He is a silent, yet villainous penguin who is revealed to be a notorious criminal mastermind and bird of many faces, long thought to be a chicken, but McGraw was actually exposed as a penguin when his plan to rob a museum of a precious blue diamond was foiled by Wallace and Gromit.
He disguises himself as a chicken by wearing a red rubber glove on his head. This is apparently enough to fool Wallace, and possibly Gromit, as well as the local law enforcement, as evidenced by a wanted poster mistaking him for his chicken disguise.
Biography[]
The Wrong Trousers[]
Feathers McGraw was a lodger, renting a room with Wallace when he had financial issues. Not satisfied with the room on offer, McGraw moves into Gromit's room, forcing him to live in a doghouse. McGraw then proceeds to irritate Gromit further by playing music loud late at night, hogging the bathroom, and monopolizing Wallace's time. Thinking Wallace has forgotten him, Gromit sadly leaves the house.
Seeing Gromit gone, McGraw removes the controls on the techno-trousers to control them, and arranges for Wallace to slide into them when he slid down to breakfast the next morning. McGraw then takes Wallace on a remote-controlled 'walk' to test his new control of the trousers. While searching for a place to live, Gromit notices Wallace trapped in the techno-trousers and follows. Gromit observes McGraw with the remote controlling Wallace and also spots a wanted poster of a disguised McGraw. Following McGraw to the museum, Gromit witnesses him take measurements for the break-in.
Gromit returns to the house to his old room and finds blueprints to the museum's blue diamond exhibit. Feathers, disguising himself with a red rubber glove (revealing himself to Gromit that he is the chicken from the wanted poster), outfits the now sleeping Wallace a helmet with a claw and walks him to the museum, sending him through the air vent, inside to the diamond room, walking on the ceiling. There, using the electric claw to snatch the diamond, he tries to walk Wallace back out. However, a loose roof tile causes Wallace to sway off balance and trip one of the lasers, setting off the alarms.
McGraw walks Wallace home and forced him into the wardrobe; Gromit attempts to intervene, threatening McGraw with a rolling pin, but the penguin holds Gromit at gunpoint and forces him into the same wardrobe with Wallace. Gromit hotwires the trousers to stomp continuously until the wardrobe's floor paneling broke off, allowing them to break free.
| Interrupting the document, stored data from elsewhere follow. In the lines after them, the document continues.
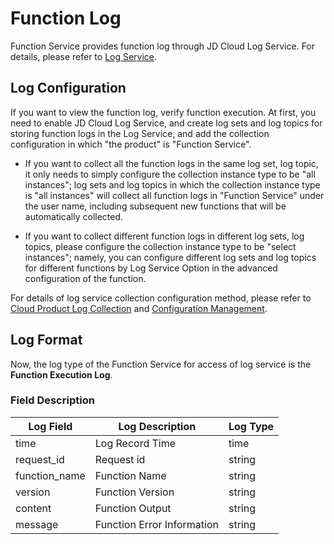 
# Function Log

Function Service provides function log through JD Cloud Log Service. For details, please refer to [Log Service](https://docs.jdcloud.com/en/logservice/product-overview).

## Log Configuration

If you want to view the function log, verify function execution. At first, you need to enable JD Cloud Log Service, and create log sets and log topics for storing function logs in the Log Service, and add the collection configuration in which "the product" is "Function Service".

* If you want to collect all the function logs in the same log set, log topic, it only needs to simply configure the collection instance type to be "all instances"; log sets and log topics in which the collection instance type is "all instances" will collect all function logs in "Function Service" under the user name, including subsequent new functions that will be automatically collected.

* If you want to collect different function logs in different log sets, log topics, please configure the collection instance type to be "select instances"; namely, you can configure different log sets and log topics for different functions by Log Service Option in the advanced configuration of the function.

For details of log service collection configuration method, please refer to [Cloud Product Log Collection](https://docs.jdcloud.com/en/logservice/cloudresource) and [Configuration Management](https://docs.jdcloud.com/en/logservice/collectionconfigmanagement).

## Log Format

Now, the log type of the Function Service for access of log service is the **Function Execution Log**.

### Field Description
Log Field | Log Description | Log Type
-- | -- | --
time | Log Record Time | time
request_id | Request id | string
function_name | Function Name | string
version | Function Version | string
content | Function Output | string
message | Function Error Information | string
The two try to catch Feathers as he attempts to evade them with their electric train set.
After a long battle with the penguin, Wallace and Gromit manage to trap him in a milk bottle. They then return the diamond and turn McGraw over to the police, who imprison him in the zoo.
Project Zoo[]
Feathers returns in the videogame Wallace and Gromit in Project Zoo, in which the imprisoned penguin escapes his penguin enclosure and attempts to take over the zoo in order to create a diamond mine. Feathers captures baby animals in order to force their parents to do his bidding. Most importantly, Feathers has Wallace and Gromit's adopted polar bear from the zoo, Archie, held hostage throughout the game. He uses remote controls to control many of his inventions - including his boiler, helicopter, toy penguins, and the mining machine. In the final level, Feathers uses an invention called the exoskeleton which fires missiles and wields buzz-saws.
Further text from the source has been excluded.